Cluster Monitor
Recently
I have had another instance of a customer with a very reliable HACMP
environment having outages. It goes like this:
The systems run in
a blacked out computer room, no operators messing about, and the
backup node failed for some reason. This in itself is not a problem
but no one noticed, for a month. When the primary system encountered
a hardware fault the resources had no place to fail to. There was a
total system outage. So I put together a little script to check to
see if this is the last node in the cluster and if it is send email
to someone to complain about being lonely.
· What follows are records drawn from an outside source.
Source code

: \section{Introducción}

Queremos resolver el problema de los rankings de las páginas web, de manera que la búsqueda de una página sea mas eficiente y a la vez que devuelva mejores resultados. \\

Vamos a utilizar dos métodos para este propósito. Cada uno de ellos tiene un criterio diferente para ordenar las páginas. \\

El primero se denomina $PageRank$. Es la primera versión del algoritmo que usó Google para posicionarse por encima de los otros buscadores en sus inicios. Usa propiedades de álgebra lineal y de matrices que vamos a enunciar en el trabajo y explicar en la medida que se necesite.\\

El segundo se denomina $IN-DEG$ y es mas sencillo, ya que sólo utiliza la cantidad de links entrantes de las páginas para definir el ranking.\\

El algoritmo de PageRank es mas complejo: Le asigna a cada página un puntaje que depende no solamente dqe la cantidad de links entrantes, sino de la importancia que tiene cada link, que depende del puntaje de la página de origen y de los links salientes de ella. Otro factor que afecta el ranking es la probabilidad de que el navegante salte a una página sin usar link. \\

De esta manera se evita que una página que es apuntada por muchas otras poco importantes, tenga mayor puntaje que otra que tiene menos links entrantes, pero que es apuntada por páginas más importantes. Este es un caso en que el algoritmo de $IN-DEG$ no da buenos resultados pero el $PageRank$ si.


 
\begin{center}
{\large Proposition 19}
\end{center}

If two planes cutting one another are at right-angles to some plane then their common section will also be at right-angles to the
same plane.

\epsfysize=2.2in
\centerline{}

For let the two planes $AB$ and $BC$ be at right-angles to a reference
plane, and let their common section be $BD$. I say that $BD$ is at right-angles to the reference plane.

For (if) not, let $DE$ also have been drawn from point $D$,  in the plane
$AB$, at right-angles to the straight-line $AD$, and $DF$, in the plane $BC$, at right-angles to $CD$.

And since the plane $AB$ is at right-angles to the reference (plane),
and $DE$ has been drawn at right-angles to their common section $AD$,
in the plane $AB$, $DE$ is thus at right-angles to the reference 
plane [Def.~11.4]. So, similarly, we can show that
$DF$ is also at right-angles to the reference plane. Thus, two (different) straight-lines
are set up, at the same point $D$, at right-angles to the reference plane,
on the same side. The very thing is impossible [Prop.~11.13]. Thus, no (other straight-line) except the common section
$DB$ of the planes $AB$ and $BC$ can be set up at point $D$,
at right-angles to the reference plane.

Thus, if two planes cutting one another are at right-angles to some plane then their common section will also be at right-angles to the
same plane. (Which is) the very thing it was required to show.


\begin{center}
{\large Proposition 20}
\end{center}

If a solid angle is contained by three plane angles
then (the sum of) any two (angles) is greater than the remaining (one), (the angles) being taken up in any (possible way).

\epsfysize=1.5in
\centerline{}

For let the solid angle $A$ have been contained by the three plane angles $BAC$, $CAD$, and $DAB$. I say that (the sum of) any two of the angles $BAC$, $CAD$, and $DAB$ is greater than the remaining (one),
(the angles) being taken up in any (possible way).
We set this in root's
crontab file to run every couple of hours. So just for fun here is
the script, please change the email address I don't want lots of
clusters complaining they are lonely.
Cheers lee
#!/usr/bin/ksh
HADIR=/usr/es/sbin/cluster/utilities
NODE=`$HADIR/get_local_nodename`
LOG=/tmp/ClusterMon.log
MAILTO="lee@matildasystems.com"
OTHERNODE=`$HADIR/clgetactivenodes -n $NODE | grep -v $NODE`
if [[ -z $OTHERNODE ]]
then
mail -s "Message from ClusterMon" $MAILTO <<data
Help!
I seem to be all alone.
My other node is missing.
Please investigate.
Thanks ClusterMon
data
else
TS=`date`
echo $0" "$TS "I seem to have the company of $OTHERNODE. " >> $LOG
fi